所以,Spark 生成 HFile 的时候,我们也可以借鉴一下.
Spark 生成 HFile 并使用 BulkLoad方式加载数据
全过程如下:
package com.ljy.spark
import java.io.Closeable
import java.util
import com.ljy.common.ConfigurationFactory
import org.apache.hadoop.fs.{FileSystem, Path}
import org.apache.hadoop.hbase.client.{Connection, ConnectionFactory, Table}
import org.apache.hadoop.hbase.io.ImmutableBytesWritable
import org.apache.hadoop.hbase.mapred.TableOutputFormat
import org.apache.hadoop.hbase.mapreduce.HFileOutputFormat2
import org.apache.hadoop.hbase.tool.LoadIncrementalHFiles
import org.apache.hadoop.hbase.{Cell, CellComparator, CellUtil, KeyValue, TableName}
import org.apache.hadoop.mapreduce.Job
import org.apache.spark.SparkConf
import org.apache.spark.sql.SparkSession
import scala.collection.JavaConversions
object SparkGenHFile {
import org.apache.hadoop.hbase.util.Bytes
private val FAMILY = Bytes.toBytes("info")

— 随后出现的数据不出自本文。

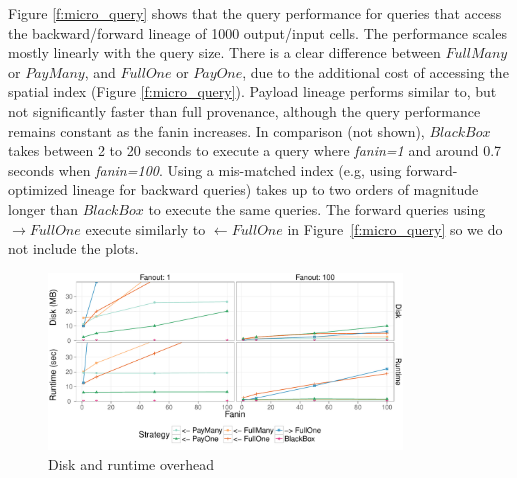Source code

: Figure \ref{f:micro_query} shows that the query performance for queries that
access the backward/forward lineage of 1000 output/input cells.  The
performance scales mostly linearly with the query size.  There is a clear
difference between $FullMany$ or $PayMany$, and $FullOne$ or $PayOne$, due to
the additional cost of accessing the spatial index (Figure
\ref{f:micro_query}).  Payload lineage performs similar to, but not
significantly faster than full provenance, although the query performance
remains constant as the fanin increases.    In comparison (not shown),
$BlackBox$ takes between 2 to 20 seconds to execute a query where {\it fanin=1}
and around 0.7 seconds when {\it fanin=100}.  Using a mis-matched index (e.g,
using forward-optimized lineage for backward queries) takes up to two orders of
magnitude longer than $BlackBox$ to execute the same queries.  The forward
queries using $\rightarrow FullOne$ execute similarly to $\leftarrow FullOne$
in Figure~\ref{f:micro_query} so we do not include the plots.



\begin{figure}[ht]
    \includegraphics[width=3.7in,natwidth=10in,natheight=5in]{figures/microbench/overhead.pdf}
\vspace{-.2in}
\caption{Disk and runtime overhead}
\label{f:micro_overhead}
\end{figure}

private val COL_NAME = Bytes.toBytes("name")
private val COL_AGE = Bytes.toBytes("age")
private val COL_GENDER = Bytes.toBytes("gender")
private val COL_ADDRESS = Bytes.toBytes("address")

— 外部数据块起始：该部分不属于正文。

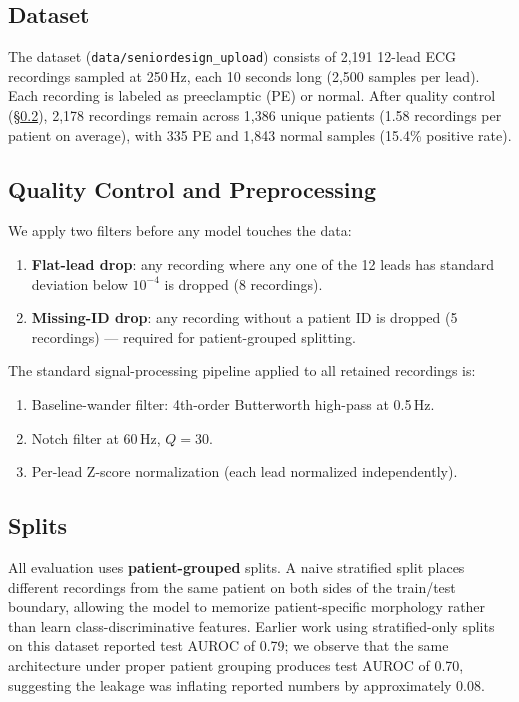 \documentclass[11pt]{article}
\begin{document}
\subsection{Dataset}

The dataset (\texttt{data/seniordesign\_upload}) consists of 2,191 12-lead ECG recordings sampled at 250\,Hz, each 10 seconds long (2,500 samples per lead). Each recording is labeled as preeclamptic (PE) or normal. After quality control (\S\ref{sec:qc}), 2,178 recordings remain across 1,386 unique patients (1.58 recordings per patient on average), with 335 PE and 1,843 normal samples (15.4\% positive rate).

\subsection{Quality Control and Preprocessing}\label{sec:qc}

We apply two filters before any model touches the data:
\begin{enumerate}
\item \textbf{Flat-lead drop}: any recording where any one of the 12 leads has standard deviation below $10^{-4}$ is dropped (8 recordings).
\item \textbf{Missing-ID drop}: any recording without a patient ID is dropped (5 recordings) — required for patient-grouped splitting.
\end{enumerate}

The standard signal-processing pipeline applied to all retained recordings is:
\begin{enumerate}
\item Baseline-wander filter: 4th-order Butterworth high-pass at 0.5\,Hz.
\item Notch filter at 60\,Hz, $Q = 30$.
\item Per-lead Z-score normalization (each lead normalized independently).
\end{enumerate}

\subsection{Splits}\label{sec:splits}

All evaluation uses \textbf{patient-grouped} splits. A naive stratified split places different recordings from the same patient on both sides of the train/test boundary, allowing the model to memorize patient-specific morphology rather than learn class-discriminative features. Earlier work using stratified-only splits on this dataset reported test AUROC of 0.79; we observe that the same architecture under proper patient grouping produces test AUROC of 0.70, suggesting the leakage was inflating reported numbers by approximately 0.08.
\end{document}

private val COL_INCOME = Bytes.toBytes("income")
private val COL_JOB = Bytes.toBytes("job")
private val COL_JOINEDYM = Bytes.toBytes("joined")
def main(args: Array[String]): Unit = {
val sparkConf = new SparkConf()
.set("spark.serializer", "org.apache.spark.serializer.KryoSerializer")

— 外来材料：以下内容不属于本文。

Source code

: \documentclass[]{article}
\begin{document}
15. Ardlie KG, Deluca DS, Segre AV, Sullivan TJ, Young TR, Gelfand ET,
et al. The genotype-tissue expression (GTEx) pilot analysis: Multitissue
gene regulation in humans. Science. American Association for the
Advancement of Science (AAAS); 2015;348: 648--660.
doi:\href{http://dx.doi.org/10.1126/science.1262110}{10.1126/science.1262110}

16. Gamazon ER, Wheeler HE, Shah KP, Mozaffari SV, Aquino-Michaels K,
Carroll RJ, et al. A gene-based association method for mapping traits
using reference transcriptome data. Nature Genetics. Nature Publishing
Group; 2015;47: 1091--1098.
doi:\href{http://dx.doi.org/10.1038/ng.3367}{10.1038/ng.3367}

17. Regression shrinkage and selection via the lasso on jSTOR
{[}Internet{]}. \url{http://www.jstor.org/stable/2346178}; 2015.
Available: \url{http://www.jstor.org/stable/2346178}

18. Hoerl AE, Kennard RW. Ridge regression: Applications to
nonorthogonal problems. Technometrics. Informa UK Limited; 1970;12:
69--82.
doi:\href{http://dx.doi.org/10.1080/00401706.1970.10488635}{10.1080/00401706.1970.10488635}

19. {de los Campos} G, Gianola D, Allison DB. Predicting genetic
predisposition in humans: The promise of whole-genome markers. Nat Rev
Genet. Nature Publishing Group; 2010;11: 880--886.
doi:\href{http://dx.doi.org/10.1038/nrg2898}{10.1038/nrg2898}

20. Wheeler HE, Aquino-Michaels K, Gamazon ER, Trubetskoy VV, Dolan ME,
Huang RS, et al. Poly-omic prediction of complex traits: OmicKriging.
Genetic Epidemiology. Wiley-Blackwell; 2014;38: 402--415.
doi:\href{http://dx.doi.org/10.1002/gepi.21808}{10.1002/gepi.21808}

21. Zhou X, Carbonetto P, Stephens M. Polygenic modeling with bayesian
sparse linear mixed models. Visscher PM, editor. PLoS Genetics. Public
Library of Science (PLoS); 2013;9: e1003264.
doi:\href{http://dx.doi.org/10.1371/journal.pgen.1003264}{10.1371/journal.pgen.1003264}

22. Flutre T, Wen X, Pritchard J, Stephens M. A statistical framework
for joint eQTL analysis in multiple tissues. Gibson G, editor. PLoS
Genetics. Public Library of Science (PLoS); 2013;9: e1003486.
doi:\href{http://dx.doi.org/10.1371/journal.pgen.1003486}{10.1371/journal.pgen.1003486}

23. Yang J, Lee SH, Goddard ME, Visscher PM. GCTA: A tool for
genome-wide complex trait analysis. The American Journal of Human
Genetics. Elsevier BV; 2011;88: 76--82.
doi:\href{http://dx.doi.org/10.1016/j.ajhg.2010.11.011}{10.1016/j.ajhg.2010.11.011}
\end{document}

.set("spark.kryo.registrationRequired", "true")
.setAppName("spark-gen-hfile")
.setMaster("local[*]")
sparkConf.registerKryoClasses(Array(
classOf[ImmutableBytesWritable],
classOf[org.apache.hadoop.hbase.KeyValue],
classOf[Array[org.apache.hadoop.hbase.io.ImmutableBytesWritable]],
Class.forName("org.apache.spark.internal.io.FileCommitProtocol$TaskCommitMessage"),
Class.forName("scala.reflect.ClassTag$$anon$1")
))
val spark = SparkSession.builder()
.config(sparkConf)
.getOrCreate()
val dataPath = "hdfs://vhb1:8020/user/hbase/bulkload/user"
val rdd = spark.sparkContext.textFile(dataPath)
.flatMap(line => {
val fields = line.split("\t")
val key = new ImmutableBytesWritable(Bytes.toBytes(fields(0)))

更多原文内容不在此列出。